The concentrations of TC, TG, HDL-C,LDL-C, ApoB, ApoA-a, Lp(a), sdLDL, and Glu of pregnant women and controls at different time-points. The differeneces were shown as p-value
The correlation between serum lipid and characteristics of pregnant women and neonates was shown in Table 3. In fasting status, pregnancy complication was relevant to TG (p = 0.042) and Glu (p = 0.014). Delivery mode was relevant to TC (p = 0.020), HDL-C (p = 0.028), LDL-C (p = 0.034), and ApoA-1 (p = 0.027). BMI was relevant to TG (p = 0.042) and Glu (p = 0.015). Otherwise, in non-fasting status (2 h after breakfast), pregnancy complication was relevant to TC (p = 0.041), HDL-C (p = 0.014), Glu (p = 0.004). Delivery mode was relevant to TC (p = 0.012), HDL-C (p = 0.013), LDL-C (p = 0.026), ApoA-1 (p = 0.012), and sdLDL (p = 0.044). BMI was relevant to TG (p = 0.027).
Discussion
Maternal fat accumulation and hyperlipidemia are characteristic features of maternal lipid metabolism [32]. The changes are essential for nutrient supply to fetal growth and development [33]. In our study, we found the higher level of lipid in pregnant women than controls, which was reported in previous studies [18, 34, 35].
Most studies have reported the significance of pregnant lipid level, but they ignored the influence of non-fasting [21, 36, 37]. In our study, we compared the differences between fasting and non-fasting lipid level of pregnant women. We found no differences of all lipids levels between fasting and non-fasting status in pregnant women. It showed that the non-fasting lipids levels can used to evaluate the serum lipid status of women instead of fasting lipids. Unlike the changes of lipids levels of controls after the meal (especially TG) in this study and other studies previous [38], the influence of intake may be ignored by the pregnant status and the results reported by other studies might not be diluted by the non-fasting state [21, 37].
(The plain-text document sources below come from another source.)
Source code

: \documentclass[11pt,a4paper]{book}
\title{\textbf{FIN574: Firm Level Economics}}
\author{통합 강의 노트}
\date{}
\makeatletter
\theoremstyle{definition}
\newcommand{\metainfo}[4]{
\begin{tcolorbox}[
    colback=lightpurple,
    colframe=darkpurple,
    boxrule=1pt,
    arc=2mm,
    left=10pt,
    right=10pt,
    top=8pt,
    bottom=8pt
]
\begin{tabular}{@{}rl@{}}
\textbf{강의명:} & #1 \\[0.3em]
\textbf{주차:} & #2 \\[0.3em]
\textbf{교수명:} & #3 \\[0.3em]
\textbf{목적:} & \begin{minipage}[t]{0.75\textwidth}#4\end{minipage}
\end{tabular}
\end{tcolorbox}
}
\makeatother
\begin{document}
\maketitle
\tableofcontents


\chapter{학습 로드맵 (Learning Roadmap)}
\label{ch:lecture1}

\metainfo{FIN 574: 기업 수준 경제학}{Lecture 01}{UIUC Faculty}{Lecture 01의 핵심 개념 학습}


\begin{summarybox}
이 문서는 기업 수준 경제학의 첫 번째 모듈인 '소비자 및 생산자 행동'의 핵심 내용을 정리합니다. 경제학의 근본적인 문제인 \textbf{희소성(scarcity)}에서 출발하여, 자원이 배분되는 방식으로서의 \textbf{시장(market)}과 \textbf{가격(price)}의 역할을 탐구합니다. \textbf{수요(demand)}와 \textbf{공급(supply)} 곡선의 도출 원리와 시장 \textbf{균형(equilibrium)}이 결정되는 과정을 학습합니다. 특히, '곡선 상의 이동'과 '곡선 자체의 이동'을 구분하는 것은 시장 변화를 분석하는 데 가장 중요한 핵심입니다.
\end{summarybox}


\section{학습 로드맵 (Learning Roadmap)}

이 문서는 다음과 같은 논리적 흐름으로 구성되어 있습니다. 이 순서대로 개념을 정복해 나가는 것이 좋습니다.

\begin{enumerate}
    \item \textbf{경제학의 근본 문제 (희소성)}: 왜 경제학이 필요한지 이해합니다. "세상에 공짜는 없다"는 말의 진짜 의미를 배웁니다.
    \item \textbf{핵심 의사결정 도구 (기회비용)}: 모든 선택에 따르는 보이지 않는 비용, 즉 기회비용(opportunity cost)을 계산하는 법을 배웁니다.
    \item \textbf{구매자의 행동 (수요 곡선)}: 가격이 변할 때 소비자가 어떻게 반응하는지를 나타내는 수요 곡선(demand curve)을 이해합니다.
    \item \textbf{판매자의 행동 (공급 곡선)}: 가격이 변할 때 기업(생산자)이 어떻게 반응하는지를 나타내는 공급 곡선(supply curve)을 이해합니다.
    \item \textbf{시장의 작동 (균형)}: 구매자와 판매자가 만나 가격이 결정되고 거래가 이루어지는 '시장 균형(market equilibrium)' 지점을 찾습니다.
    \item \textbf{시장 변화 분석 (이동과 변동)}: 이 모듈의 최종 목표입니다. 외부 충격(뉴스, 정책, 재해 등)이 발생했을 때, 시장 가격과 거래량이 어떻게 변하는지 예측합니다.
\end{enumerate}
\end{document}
We also found the elevated levels of most serum lipids including TC, LDL-C, ApoB, ApoA1 and sdLDL in pregnant women, which were also reported in previous studies [6, 10, 11, 39,40,41], but no significant difference was found for HDL-C concentration inconsistent with other researches [6, 9, 39]. It might be accounted for the trimester of pregnancy. Otherwise, we deemed the difference of TG concentration was no significant between pregnant women and controls. The appearance of differences of TG in fasting state might be affected by the huger state and energy over-consumption [42].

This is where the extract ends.